## Manipulating DataFrame contents

During Analysis of data, there can be several situation when we need to manipulate the contents of DataFrame. DataFrame objects support various ways of manipulating its contents. Some manipulating operations are

* Adding/ deleting row(s)
* Adding/ deleting column(s)

First we create a DataFrame.

In [2]:
import pandas as pd
x = dict(a = 1.2, b = 1.7, c = 1.3, d = 1.6)
y = dict(a = 12.5, b = 12.7, c = 11.9, d = 13.1)
df = pd.DataFrame({'X':x, 'Y':y})
df

Unnamed: 0,X,Y
a,1.2,12.5
b,1.7,12.7
c,1.3,11.9
d,1.6,13.1


### Adding a column

Am new column can be easily added to a DataFrame by assignment as shown below.
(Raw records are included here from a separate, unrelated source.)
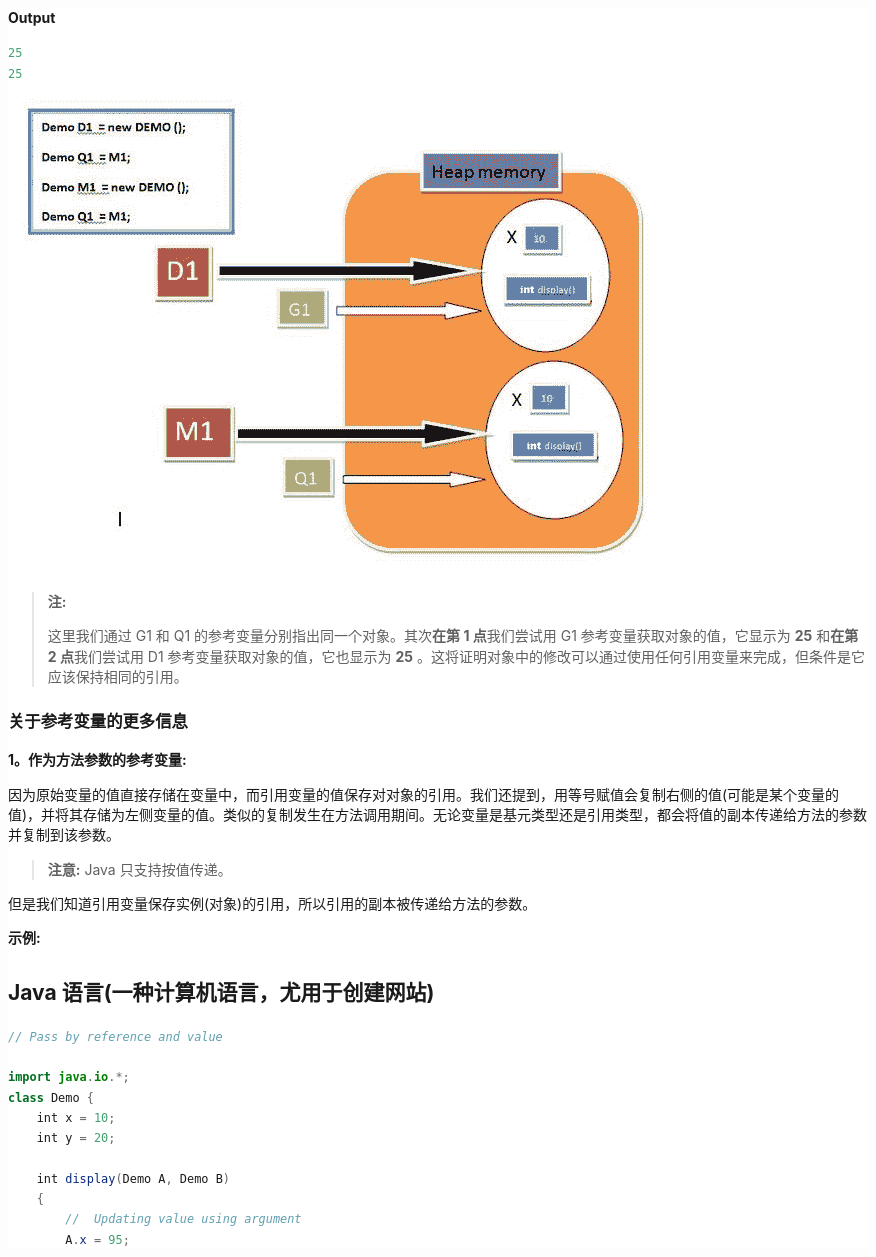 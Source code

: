 
**Output**

```java
25
25
```

![Pointing to same memory](img/6d154a974e899d240a36da2076ab0c86.png)

> **注:**
> 
> 这里我们通过 G1 和 Q1 的参考变量分别指出同一个对象。其次**在第 1 点**我们尝试用 G1 参考变量获取对象的值，它显示为 **25** 和**在第 2 点**我们尝试用 D1 参考变量获取对象的值，它也显示为 **25** 。这将证明对象中的修改可以通过使用任何引用变量来完成，但条件是它应该保持相同的引用。

### 关于参考变量的更多信息

**1。作为方法参数的参考变量:**

因为原始变量的值直接存储在变量中，而引用变量的值保存对对象的引用。我们还提到，用等号赋值会复制右侧的值(可能是某个变量的值)，并将其存储为左侧变量的值。类似的复制发生在方法调用期间。无论变量是基元类型还是引用类型，都会将值的副本传递给方法的参数并复制到该参数。

> **注意:** Java 只支持按值传递。

但是我们知道引用变量保存实例(对象)的引用，所以引用的副本被传递给方法的参数。

**示例:**

## Java 语言(一种计算机语言，尤用于创建网站)

```java
// Pass by reference and value

import java.io.*;
class Demo {
    int x = 10;
    int y = 20;

    int display(Demo A, Demo B)
    {
        //  Updating value using argument
        A.x = 95;

```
#### Adding a list as a column

In [3]:
df['Z'] = [5, 6, 7, 8]
df

Unnamed: 0,X,Y,Z
a,1.2,12.5,5
b,1.7,12.7,6
c,1.3,11.9,7
d,1.6,13.1,8


#### Adding a numpy array as a column

In [4]:
import numpy as np
df['U'] = np.array([15, 16, 17, 18])
df

Unnamed: 0,X,Y,Z,U
a,1.2,12.5,5,15
b,1.7,12.7,6,16
c,1.3,11.9,7,17
d,1.6,13.1,8,18


#### Adding a `Series` as a column

In [5]:
df['V'] = pd.Series({'a': 31.6, 'b': 37.2, 'c':32.1, 'd':35.5})
df

Unnamed: 0,X,Y,Z,U,V
a,1.2,12.5,5,15,31.6
b,1.7,12.7,6,16,37.2
c,1.3,11.9,7,17,32.1
d,1.6,13.1,8,18,35.5


Note that in case of `Series` added as column, index values of Series are utilized. This becomes clearer in the following example.

In [6]:
df['W'] = pd.Series({'b': 316, 'c': 372, 'd':321, 'e':355})
df

Unnamed: 0,X,Y,Z,U,V,W
a,1.2,12.5,5,15,31.6,
b,1.7,12.7,6,16,37.2,316.0
c,1.3,11.9,7,17,32.1,372.0
d,1.6,13.1,8,18,35.5,321.0


Note the missing value denoted by `NaN` in column W at index 'a'. Also note that the value at index 'e' in the input data is ignored.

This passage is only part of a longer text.